## Task item
Omit the pictures and copy the entries exactly.

## Extracted records
━━━━━━━━━━━━━━━━━━━━

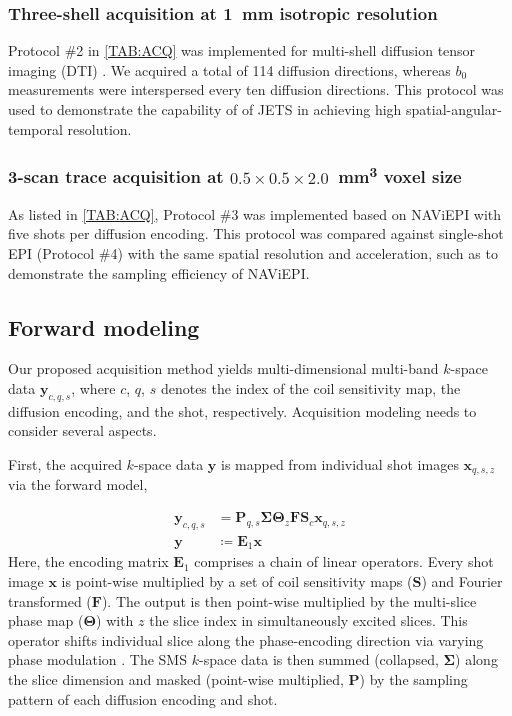 \documentclass[preprint,12pt,authoryear,review]{elsarticle}
\begin{document}
    \subsubsection{Three-shell acquisition
    at \SI{1}{\milli\meter} isotropic resolution}

    Protocol \#2 in \cref{TAB:ACQ} was implemented
    for multi-shell diffusion tensor imaging (DTI)
    \citep{basser_1994_dmri}.
    We acquired a total of 114 diffusion directions,
    whereas $b_0$ measurements were interspersed
    every ten diffusion directions.
    This protocol was used to demonstrate
    the capability of of JETS in achieving high
    spatial-angular-temporal resolution.


    \subsubsection{3-scan trace acquisition at $0.5\times0.5\times2.0$~\si{\cubic\milli\meter} voxel size}

    As listed in \cref{TAB:ACQ},
    Protocol \#3 was implemented based on
    NAViEPI with five shots per diffusion encoding.
    This protocol was compared against single-shot EPI (Protocol \#4)
    with the same spatial resolution and acceleration,
    such as to demonstrate the sampling efficiency of NAViEPI.


    \subsection{Forward modeling}
    Our proposed acquisition method yields
    multi-dimensional multi-band
    $k$-space data $\mathbf{y}_{c,q,s}$,
    where $c$, $q$, $s$ denotes the index of the coil sensitivity map,
    the diffusion encoding, and the shot, respectively.
    Acquisition modeling needs to consider several aspects.

    First, the acquired $k$-space data $\mathbf{y}$ is mapped from
    individual shot images $\mathbf{x}_{q,s,z}$ via the forward model,

    \begin{align}
        \mathbf{y}_{c,q,s} &= \mathbf{P}_{q,s} \mathbf{\Sigma} \mathbf{\Theta}_{z} \mathbf{F} \mathbf{S}_c \mathbf{x}_{q,s,z} \nonumber \\
        \mathbf{y} &\coloneqq \mathbf{E}_1 \mathbf{x} \label{EQU:model_shot}
    \end{align}
    Here, the encoding matrix $\mathbf{E}_1$ comprises
    a chain of linear operators.
    Every shot image $\mathbf{x}$ is point-wise multiplied
    by a set of coil sensitivity maps ($\mathbf{S}$) and Fourier transformed ($\mathbf{F}$).
    The output is then point-wise multiplied by the multi-slice phase map ($\mathbf{\Theta}$)
    with $z$ the slice index in simultaneously excited slices.
    This operator shifts individual slice
    along the phase-encoding direction
    via varying phase modulation \citep{breuer_2005_caipi}.
    The SMS $k$-space data is then
    summed (collapsed, $\mathbf{\Sigma}$) along the slice dimension and
    masked (point-wise multiplied, $\mathbf{P}$) by
    the sampling pattern of each diffusion encoding and shot.
\end{document}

━━━━━━━━━━━━━━━━━━━━

## Result of this exercise
 \documentclass[preprint,12pt,authoryear,review]{elsarticle}
\begin{document}
    \subsubsection{Three-shell acquisition
    at \SI{1}{\milli\meter} isotropic resolution}

    Protocol \#2 in \cref{TAB:ACQ} was implemented
    for multi-shell diffusion tensor imaging (DTI)
    \citep{basser_1994_dmri}.
    We acquired a total of 114 diffusion directions,
    whereas $b_0$ measurements were interspersed
    every ten diffusion directions.
    This protocol was used to demonstrate
    the capability of of JETS in achieving high
    spatial-angular-temporal resolution.


    \subsubsection{3-scan trace acquisition at $0.5\times0.5\times2.0$~\si{\cubic\milli\meter} voxel size}

    As listed in \cref{TAB:ACQ},
    Protocol \#3 was implemented based on
    NAViEPI with five shots per diffusion encoding.
    This protocol was compared against single-shot EPI (Protocol \#4)
    with the same spatial resolution and acceleration,
    such as to demonstrate the sampling efficiency of NAViEPI.


    \subsection{Forward modeling}
    Our proposed acquisition method yields
    multi-dimensional multi-band
    $k$-space data $\mathbf{y}_{c,q,s}$,
    where $c$, $q$, $s$ denotes the index of the coil sensitivity map,
    the diffusion encoding, and the shot, respectively.
    Acquisition modeling needs to consider several aspects.

    First, the acquired $k$-space data $\mathbf{y}$ is mapped from
    individual shot images $\mathbf{x}_{q,s,z}$ via the forward model,

    \begin{align}
        \mathbf{y}_{c,q,s} &= \mathbf{P}_{q,s} \mathbf{\Sigma} \mathbf{\Theta}_{z} \mathbf{F} \mathbf{S}_c \mathbf{x}_{q,s,z} \nonumber \\
        \mathbf{y} &\coloneqq \mathbf{E}_1 \mathbf{x} \label{EQU:model_shot}
    \end{align}
    Here, the encoding matrix $\mathbf{E}_1$ comprises
    a chain of linear operators.
    Every shot image $\mathbf{x}$ is point-wise multiplied
    by a set of coil sensitivity maps ($\mathbf{S}$) and Fourier transformed ($\mathbf{F}$).
    The output is then point-wise multiplied by the multi-slice phase map ($\mathbf{\Theta}$)
    with $z$ the slice index in simultaneously excited slices.
    This operator shifts individual slice
    along the phase-encoding direction
    via varying phase modulation \citep{breuer_2005_caipi}.
    The SMS $k$-space data is then
    summed (collapsed, $\mathbf{\Sigma}$) along the slice dimension and
    masked (point-wise multiplied, $\mathbf{P}$) by
    the sampling pattern of each diffusion encoding and shot.
\end{document}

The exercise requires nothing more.